Need Food for Thought? Chew on this!

Updated: Jul 18, 2020

*This story was originally published in "Chew on This: Fifty-Two Inspirational Points to Ponder", a book of inspirational short stories by Gary Brock and Kelly Tuck, and is available for purchase here!

*Words of wisdom for inspirational thought are at the end of the story!


The weekend retreat led by Guru Garysheema was packed. The guru’s promise claimed that by Sunday morning, during the final hours of the retreat, all in attendance would have a completely new perspective regarding the age-old concept of what it meant to discover “who you are.”

For a number of years, I’d been searching to discover the secret answer to the eternal question everyone grappled with at some point in their lifetime: why am I here? which ultimately led to, who am I? The retreat topic caught my eye and caused me to ponder thoughtfully on the message the guru would cover.
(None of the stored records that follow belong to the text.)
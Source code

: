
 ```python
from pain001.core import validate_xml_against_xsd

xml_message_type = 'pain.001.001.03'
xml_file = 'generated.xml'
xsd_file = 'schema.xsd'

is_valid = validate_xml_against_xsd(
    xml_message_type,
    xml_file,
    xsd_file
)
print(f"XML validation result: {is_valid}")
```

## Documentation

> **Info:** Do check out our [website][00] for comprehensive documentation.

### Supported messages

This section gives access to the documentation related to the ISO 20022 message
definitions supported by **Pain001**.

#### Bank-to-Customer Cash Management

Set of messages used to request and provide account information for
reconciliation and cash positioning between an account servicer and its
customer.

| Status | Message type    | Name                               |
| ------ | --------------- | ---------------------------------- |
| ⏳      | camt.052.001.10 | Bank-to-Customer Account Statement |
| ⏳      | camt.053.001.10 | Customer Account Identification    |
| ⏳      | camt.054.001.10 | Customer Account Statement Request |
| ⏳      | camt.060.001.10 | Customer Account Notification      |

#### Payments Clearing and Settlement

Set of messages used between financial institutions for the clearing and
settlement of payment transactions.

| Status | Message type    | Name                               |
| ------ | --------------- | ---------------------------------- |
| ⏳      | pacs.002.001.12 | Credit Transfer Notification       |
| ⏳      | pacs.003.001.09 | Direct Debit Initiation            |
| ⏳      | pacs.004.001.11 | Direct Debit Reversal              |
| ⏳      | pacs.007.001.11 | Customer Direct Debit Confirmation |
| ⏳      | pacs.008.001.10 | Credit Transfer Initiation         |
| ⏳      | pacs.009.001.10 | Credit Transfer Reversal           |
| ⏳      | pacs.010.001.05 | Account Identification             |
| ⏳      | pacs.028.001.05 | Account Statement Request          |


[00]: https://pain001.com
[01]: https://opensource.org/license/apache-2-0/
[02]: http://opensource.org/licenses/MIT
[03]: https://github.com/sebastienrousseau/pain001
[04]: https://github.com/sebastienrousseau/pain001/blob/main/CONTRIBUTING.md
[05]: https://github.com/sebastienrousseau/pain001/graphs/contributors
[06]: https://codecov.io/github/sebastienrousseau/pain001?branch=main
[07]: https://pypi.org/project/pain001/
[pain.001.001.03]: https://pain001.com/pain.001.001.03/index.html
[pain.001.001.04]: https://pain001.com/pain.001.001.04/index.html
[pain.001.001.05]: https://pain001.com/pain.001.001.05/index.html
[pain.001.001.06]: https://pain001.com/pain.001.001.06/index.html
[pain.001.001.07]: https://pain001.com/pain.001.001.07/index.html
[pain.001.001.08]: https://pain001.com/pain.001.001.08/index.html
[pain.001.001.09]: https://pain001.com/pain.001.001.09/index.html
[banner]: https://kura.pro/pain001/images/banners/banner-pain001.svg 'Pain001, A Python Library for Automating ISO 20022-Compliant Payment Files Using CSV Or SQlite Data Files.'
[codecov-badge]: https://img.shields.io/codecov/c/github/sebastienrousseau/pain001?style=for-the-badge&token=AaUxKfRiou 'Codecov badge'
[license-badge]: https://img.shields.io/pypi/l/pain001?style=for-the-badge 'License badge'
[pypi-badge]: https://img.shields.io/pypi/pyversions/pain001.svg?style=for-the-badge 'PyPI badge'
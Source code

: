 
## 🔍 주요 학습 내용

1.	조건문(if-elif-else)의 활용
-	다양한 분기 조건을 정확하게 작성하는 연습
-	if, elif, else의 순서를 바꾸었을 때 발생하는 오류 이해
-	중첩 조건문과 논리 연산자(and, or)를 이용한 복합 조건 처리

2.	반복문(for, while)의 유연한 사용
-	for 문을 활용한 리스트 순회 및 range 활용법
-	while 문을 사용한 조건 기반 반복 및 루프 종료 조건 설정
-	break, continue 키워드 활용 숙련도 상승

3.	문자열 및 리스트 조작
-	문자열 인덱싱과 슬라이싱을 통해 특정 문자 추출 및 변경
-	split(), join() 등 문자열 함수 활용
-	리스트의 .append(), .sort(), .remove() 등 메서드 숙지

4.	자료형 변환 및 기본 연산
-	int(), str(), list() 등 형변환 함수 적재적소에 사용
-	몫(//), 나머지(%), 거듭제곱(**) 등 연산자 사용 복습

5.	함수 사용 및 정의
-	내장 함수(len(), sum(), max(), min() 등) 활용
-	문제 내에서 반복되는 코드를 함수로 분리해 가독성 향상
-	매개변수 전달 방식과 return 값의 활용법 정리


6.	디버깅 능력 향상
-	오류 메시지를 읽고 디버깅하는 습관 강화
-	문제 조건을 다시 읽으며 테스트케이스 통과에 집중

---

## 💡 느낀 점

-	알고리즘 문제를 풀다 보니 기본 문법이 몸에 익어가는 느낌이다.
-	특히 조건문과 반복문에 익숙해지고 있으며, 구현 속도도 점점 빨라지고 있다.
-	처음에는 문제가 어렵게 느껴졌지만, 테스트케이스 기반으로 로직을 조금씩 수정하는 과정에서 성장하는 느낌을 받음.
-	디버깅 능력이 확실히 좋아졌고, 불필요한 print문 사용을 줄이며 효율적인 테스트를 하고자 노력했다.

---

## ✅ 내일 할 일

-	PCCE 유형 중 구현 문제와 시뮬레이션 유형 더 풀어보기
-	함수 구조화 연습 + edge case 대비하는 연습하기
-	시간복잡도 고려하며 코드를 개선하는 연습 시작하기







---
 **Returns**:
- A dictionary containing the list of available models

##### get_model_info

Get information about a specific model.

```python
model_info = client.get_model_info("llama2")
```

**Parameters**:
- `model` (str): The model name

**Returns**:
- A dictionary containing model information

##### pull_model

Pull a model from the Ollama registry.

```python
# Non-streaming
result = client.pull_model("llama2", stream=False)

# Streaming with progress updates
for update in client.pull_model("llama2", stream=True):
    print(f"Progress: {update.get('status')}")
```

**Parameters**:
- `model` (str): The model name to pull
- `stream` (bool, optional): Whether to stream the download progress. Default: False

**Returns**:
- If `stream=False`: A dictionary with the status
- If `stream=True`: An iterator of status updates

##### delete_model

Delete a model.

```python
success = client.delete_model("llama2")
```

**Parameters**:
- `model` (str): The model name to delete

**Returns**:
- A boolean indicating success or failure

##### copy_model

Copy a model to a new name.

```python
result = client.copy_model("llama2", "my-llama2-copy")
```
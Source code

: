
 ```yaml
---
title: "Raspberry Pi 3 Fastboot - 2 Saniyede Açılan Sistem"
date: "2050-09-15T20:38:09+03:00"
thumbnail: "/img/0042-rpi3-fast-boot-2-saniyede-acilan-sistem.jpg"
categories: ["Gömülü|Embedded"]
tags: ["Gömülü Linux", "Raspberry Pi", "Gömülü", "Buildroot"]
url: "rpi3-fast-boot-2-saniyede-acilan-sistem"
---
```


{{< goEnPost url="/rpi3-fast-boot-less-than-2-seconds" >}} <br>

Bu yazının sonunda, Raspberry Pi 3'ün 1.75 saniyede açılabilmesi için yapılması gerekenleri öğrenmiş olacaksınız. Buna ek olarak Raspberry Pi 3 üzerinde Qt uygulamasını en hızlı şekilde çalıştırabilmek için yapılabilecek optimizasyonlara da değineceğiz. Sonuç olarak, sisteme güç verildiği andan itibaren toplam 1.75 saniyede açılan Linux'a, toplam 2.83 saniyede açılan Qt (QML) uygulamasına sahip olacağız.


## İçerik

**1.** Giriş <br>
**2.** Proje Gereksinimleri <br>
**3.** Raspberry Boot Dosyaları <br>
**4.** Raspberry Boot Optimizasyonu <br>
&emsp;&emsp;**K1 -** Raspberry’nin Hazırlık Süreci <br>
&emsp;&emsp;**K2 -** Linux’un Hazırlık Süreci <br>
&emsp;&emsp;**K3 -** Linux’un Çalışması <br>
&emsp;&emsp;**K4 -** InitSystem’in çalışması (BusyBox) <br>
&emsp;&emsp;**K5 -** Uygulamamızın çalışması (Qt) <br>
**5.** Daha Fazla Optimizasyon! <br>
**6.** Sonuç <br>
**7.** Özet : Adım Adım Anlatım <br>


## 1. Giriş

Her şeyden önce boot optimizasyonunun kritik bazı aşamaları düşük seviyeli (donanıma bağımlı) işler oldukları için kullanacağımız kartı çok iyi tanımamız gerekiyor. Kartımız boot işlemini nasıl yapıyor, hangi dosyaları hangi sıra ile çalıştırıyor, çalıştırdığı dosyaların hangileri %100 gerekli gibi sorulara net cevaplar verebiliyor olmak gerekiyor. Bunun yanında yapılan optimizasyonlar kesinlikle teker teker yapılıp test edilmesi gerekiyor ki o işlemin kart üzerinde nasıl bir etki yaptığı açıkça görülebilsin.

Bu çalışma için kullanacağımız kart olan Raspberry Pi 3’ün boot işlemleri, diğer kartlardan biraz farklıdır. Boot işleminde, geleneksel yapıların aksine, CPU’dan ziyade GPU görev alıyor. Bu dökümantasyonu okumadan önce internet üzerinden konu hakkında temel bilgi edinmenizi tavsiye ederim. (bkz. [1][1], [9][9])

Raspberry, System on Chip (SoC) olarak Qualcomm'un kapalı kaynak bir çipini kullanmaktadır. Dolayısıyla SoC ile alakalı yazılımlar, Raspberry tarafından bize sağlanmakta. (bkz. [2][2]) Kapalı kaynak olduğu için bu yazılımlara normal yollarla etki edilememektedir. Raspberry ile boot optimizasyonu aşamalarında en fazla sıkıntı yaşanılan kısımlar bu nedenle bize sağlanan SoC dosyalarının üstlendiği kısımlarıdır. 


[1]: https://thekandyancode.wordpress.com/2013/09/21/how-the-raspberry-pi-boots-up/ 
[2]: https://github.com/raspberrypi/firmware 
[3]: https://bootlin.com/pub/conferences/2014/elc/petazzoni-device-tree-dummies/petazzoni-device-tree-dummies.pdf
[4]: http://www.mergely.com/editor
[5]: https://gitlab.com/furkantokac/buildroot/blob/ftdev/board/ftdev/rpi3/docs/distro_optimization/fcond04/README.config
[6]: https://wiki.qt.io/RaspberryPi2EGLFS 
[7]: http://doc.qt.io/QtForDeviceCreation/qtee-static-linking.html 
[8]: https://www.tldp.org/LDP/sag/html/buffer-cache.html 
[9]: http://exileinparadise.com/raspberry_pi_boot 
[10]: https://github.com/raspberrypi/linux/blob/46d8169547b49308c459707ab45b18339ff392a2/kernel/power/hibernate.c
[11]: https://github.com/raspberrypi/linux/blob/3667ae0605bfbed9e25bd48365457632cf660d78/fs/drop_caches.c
If I could determine who I really was, maybe I could finally quench my thirst to discover my own life’s purpose.

I scraped together enough money to pay the five hundred dollar registration fee, actually “borrowing from Peter to pay Paul,” praying the entire time I was not about to waste hard earned money on the latest New Age gobbledy-gook.

Every seat in the large conference hall was filled. Soft murmurs created a light buzz, somewhat heightening the awareness of our common search for truth. I took my seat and skimmed over the complimentary program distributed by the welcome staff in front of the building. There was only an itinerary and meditation practices to “prepare the mind for the message.” Soon, the lights flickered on and off to signal the seminar was about to begin. As the buzz faded away, all of a sudden, walking deliberately from the back of the conference room, strode Guru Garysheema down the center aisle to the stage before us.

The guru appeared to be in his seventies but was actually approaching one hundred. Although his build was slight, he was very sturdy in stature. It was hard to tell what his ethnicity was, and, although I was leaning toward Middle Eastern, it really didn’t matter. What did matter was the very obvious difference in his demeanor from the rest of us in the room. This was a man who was very comfortable with himself as well as in his own skin. Of course, I surmised, if you’re approaching one hundred I would think you should be comfortable in your own skin.

A loud but respectful clapping rippled through the auditorium as the guru climbed the stairs to sit on the raised stage. “Thank you,” he said, silencing the applause before adding quietly. “Come to center... Center yourself.”

He closed his eyes and took a deep breath in. After several long seconds, the members of the audience did the same. A deep breath out from the stage signaled the end of the brief meditation. “Good,” he said, “let us begin.”

The guru gave a brief overview of what could be expected over the weekend and then, to everyone’s amazement, announced, “Your registration fee will be returned to you at the conclusion of the conference.”

“Did I just hear that correctly?” I leaned over to whisper to the lady beside me. “Did he say our registration fee will be returned to us?”

“Yes,” she whispered without breaking her gaze from the stage.

“Wow.” That meant the conference was free.

Guru Garysheema explained, “I have no need for money, but I do know that many times if there is no commitment, in this case measured by monetary exchange, there is no impetus for learning. If each of you were willing to spend five hundred dollars to listen to me speak, you are all most certainly committed to learning. Since I now know you are committed, I am giving your money back to you. Think of it as ‘Christmas in April.’”

The guru continued with his overview, beginning with his life’s history, and spending the next couple of hours discussing various lessons he had learned over the past century, which included exercise, nutrition, vocations, relationships, travel, and observations. A pin drop could’ve been heard in the silence of the immense auditorium, partly because he spoke softly, but mostly because what he had to share was enlightening.